Publié le 25/09/2011
Auteur(s) - Autrice(s) : Marion Cochard
Eric Heyer
Conséquence inévitable de la crise économique que nous traversons, la situation de l'emploi s'est fortement dégradée dans l'ensemble des grands pays développés. Cet article se propose de détailler la réaction des marchés du travail dans sept grands pays : Allemagne, France, Italie, Espagne, Royaume-Uni, États-Unis et Japon. Il fait d'abord le point sur les différences d'ajustement de ceux-ci au choc d'activité, puis cherche à expliquer ces écarts par le recours à la flexibilité interne des entreprises, en analysant les différences de modifications du temps de travail et de coûts salariaux.

Ce chapitre s'inspire de Marion Cochard, Gérard Cornilleau et Éric Heyer [2010].

Conséquence inévitable de la crise économique que nous traversons, la situation sur le front de l'emploi s'est fortement dégradée dans l'ensemble des grands pays développés. Nous nous proposons de détailler la réaction des marchés du travail dans sept grands pays : Allemagne, France, Italie, Espagne, Royaume-Uni, États-Unis et Japon. Dans un premier temps, nous ferons le point sur les différences d'ajustement de ceux-ci au choc d'activité. Puis, nous tenterons d'expliquer les écarts d'ajustement de l'emploi par le recours à la flexibilité interne des entreprises, et par là analyser les différences de modifications du temps de travail et des coûts salariaux. Rappelons avant toute chose que la crise est loin d'être terminée, et les chiffres disponibles encore provisoires. Ce n'est qu'à la fin du cycle que l'on saura si les marchés du travail ont réagi très différemment par rapport à l'accoutumée.

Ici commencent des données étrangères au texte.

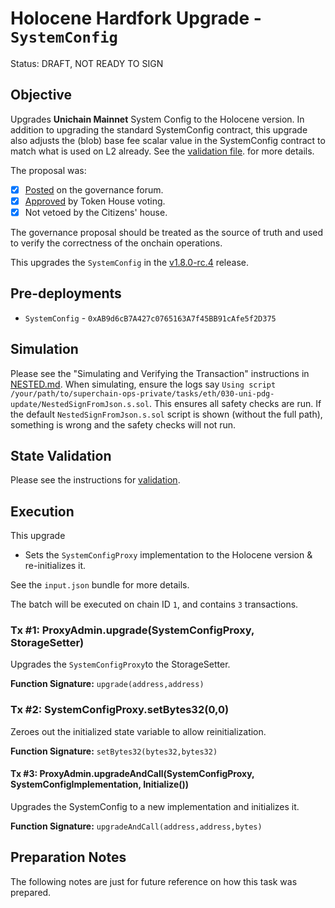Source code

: # Holocene Hardfork Upgrade - `SystemConfig`

Status: DRAFT, NOT READY TO SIGN

## Objective

Upgrades **Unichain Mainnet** System Config to the Holocene version. In addition to upgrading the standard SystemConfig contract, this upgrade also adjusts the (blob) base fee scalar value in the SystemConfig contract to match what is used on L2 already. See the [validation file](./VALIDATION.md). for more details. 

The proposal was:

- [X] [Posted](https://gov.optimism.io/t/upgrade-proposal-11-holocene-network-upgrade/9313) on the governance forum.
- [X] [Approved](https://vote.optimism.io/proposals/20127877429053636874064552098716749508236019236440427814457915785398876262515) by Token House voting.
- [X] Not vetoed by the Citizens' house.

The governance proposal should be treated as the source of truth and used to verify the correctness of the onchain operations.

This upgrades the `SystemConfig` in the [v1.8.0-rc.4](https://github.com/ethereum-optimism/optimism/tree/v1.8.0-rc.4) release.


## Pre-deployments

- `SystemConfig` - `0xAB9d6cB7A427c0765163A7f45BB91cAfe5f2D375`

## Simulation

Please see the "Simulating and Verifying the Transaction" instructions in [NESTED.md](../../../NESTED.md).
When simulating, ensure the logs say `Using script /your/path/to/superchain-ops-private/tasks/eth/030-uni-pdg-update/NestedSignFromJson.s.sol`.
This ensures all safety checks are run. If the default `NestedSignFromJson.s.sol` script is shown (without the full path), something is wrong and the safety checks will not run.

## State Validation

Please see the instructions for [validation](./VALIDATION.md).

## Execution

This upgrade
* Sets the `SystemConfigProxy` implementation to the Holocene version & re-initializes it.

See the `input.json` bundle for more details.

The batch will be executed on chain ID `1`, and contains `3` transactions.

### Tx #1: ProxyAdmin.upgrade(SystemConfigProxy, StorageSetter)

Upgrades the `SystemConfigProxy`to the StorageSetter.

**Function Signature:** `upgrade(address,address)`

### Tx #2: SystemConfigProxy.setBytes32(0,0)

Zeroes out the initialized state variable to allow reinitialization.

**Function Signature:** `setBytes32(bytes32,bytes32)`

#### Tx #3: ProxyAdmin.upgradeAndCall(SystemConfigProxy, SystemConfigImplementation, Initialize())

Upgrades the SystemConfig to a new implementation and initializes it.

**Function Signature:** `upgradeAndCall(address,address,bytes)`

## Preparation Notes

The following notes are just for future reference on how this task was prepared.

Quel ajustement du marché du travail ?

Malgré la reprise de la croissance mondiale, la dégradation des marchés du travail des pays de l'OCDE s'est poursuivie au second semestre 2009. À l'exception de l'Allemagne, les pays que nous étudions ont enregistré depuis le début de la crise économique et financière des destructions d'emplois d'une ampleur inédite, allant de 1,6 % pour la France à un effondrement sans précédent de près de 10 % pour l'Espagne.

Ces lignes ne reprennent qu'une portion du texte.